Share your dilemmas and get honest opinions from other Mumsnetters.

Re baby swimming lessons

57 replies

Mrsjinglejangle · 26/08/2014 08:17

Posted here as I know I will get honest answers and possibly a telling off in not sure.
Dd is 18 months and never been swimming or had lessons is she very deprived?! Feeling guilty she hasn't been mainly for 2 reasons firstly I cant swim and am slighty scared of water (partner also doesn't swim!).
secondly (think this is where I'll get bashed) I hate my body and the thought if getting into a swimming costume feels me with dread even after losing 5 stone last year.
Will it matter if she doesn't go until a bit older or am I terrible for not having taken her so far?

OP posts:
nannynoss · 26/08/2014 09:28

Of course you're not terrible.
Two boys from two different families, both same age (2.5 years) when I looked after them - boy1 had been to swimming lessons since 6 months and hated it every week, he hated getting changed, he hated getting in, he hated getting wet, didn't learn to swim.
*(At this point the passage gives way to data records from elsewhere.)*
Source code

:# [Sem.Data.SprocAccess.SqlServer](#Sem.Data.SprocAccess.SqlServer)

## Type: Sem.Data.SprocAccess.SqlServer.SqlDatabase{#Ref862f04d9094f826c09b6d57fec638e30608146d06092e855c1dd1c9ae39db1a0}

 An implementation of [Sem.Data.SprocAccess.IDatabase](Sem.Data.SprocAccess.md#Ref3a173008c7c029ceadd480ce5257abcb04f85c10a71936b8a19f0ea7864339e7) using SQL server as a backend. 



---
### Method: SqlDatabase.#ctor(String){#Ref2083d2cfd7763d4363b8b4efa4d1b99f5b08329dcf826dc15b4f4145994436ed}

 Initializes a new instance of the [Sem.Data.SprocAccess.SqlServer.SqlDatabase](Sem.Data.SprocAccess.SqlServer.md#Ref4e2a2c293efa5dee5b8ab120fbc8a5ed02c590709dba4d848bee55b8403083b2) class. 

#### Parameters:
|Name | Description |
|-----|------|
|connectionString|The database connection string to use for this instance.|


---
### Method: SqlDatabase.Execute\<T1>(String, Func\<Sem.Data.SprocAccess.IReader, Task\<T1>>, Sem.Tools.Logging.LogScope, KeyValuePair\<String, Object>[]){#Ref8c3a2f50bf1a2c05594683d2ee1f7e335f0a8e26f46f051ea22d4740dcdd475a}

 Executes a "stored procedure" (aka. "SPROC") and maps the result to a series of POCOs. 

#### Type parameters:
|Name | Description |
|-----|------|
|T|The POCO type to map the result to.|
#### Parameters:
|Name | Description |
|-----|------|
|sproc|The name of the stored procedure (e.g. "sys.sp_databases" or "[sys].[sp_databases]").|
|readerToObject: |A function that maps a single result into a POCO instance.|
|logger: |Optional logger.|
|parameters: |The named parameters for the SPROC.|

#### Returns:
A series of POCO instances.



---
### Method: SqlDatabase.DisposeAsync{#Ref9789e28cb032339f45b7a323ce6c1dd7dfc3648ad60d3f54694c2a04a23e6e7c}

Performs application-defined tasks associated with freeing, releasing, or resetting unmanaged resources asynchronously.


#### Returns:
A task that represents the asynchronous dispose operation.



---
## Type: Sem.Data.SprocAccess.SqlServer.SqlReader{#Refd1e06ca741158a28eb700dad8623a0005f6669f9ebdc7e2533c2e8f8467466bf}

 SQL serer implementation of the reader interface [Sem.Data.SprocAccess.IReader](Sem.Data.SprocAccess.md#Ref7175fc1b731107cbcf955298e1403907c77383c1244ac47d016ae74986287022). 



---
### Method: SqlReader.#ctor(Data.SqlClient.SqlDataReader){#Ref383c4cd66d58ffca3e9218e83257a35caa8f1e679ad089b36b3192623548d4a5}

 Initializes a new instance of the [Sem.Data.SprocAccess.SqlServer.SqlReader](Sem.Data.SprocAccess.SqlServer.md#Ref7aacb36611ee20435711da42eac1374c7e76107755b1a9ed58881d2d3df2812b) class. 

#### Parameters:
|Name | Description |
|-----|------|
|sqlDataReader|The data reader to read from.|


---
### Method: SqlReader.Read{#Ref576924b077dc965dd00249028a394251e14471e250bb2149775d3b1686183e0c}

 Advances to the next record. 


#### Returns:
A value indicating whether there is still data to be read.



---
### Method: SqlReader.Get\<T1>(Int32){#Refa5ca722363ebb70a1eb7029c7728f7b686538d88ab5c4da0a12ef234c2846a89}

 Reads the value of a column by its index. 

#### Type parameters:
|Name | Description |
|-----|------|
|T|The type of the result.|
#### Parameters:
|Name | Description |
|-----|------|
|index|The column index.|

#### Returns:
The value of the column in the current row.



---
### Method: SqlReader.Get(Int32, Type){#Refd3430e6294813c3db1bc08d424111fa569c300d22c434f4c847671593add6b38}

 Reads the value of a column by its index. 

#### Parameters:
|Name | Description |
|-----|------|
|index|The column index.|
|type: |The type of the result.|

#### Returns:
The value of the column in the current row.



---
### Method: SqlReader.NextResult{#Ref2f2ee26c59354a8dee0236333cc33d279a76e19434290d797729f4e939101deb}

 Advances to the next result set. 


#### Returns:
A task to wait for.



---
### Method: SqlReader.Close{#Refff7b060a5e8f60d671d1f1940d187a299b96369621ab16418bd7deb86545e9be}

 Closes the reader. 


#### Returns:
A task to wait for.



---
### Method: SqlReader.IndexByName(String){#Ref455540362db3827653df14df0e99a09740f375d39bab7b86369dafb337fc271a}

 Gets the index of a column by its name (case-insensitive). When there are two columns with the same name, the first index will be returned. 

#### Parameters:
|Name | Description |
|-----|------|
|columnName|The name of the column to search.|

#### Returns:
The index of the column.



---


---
Boy2 started lessons at 2 years and was dunking his head in from the first lesson. He looked forward to it every week and was just so confident.
I think what I'm trying to say is, I think some kids just like water and others don't. Swimming is obviously a good skill to have when older, but you're not depriving your child by not taking her. I wish I'd been forced into the pool more as a kid because I'm a bit rubbish underwater and was a useless swimmer in high school, but I can't imagine my mum dunking me underwater every week would have helped really.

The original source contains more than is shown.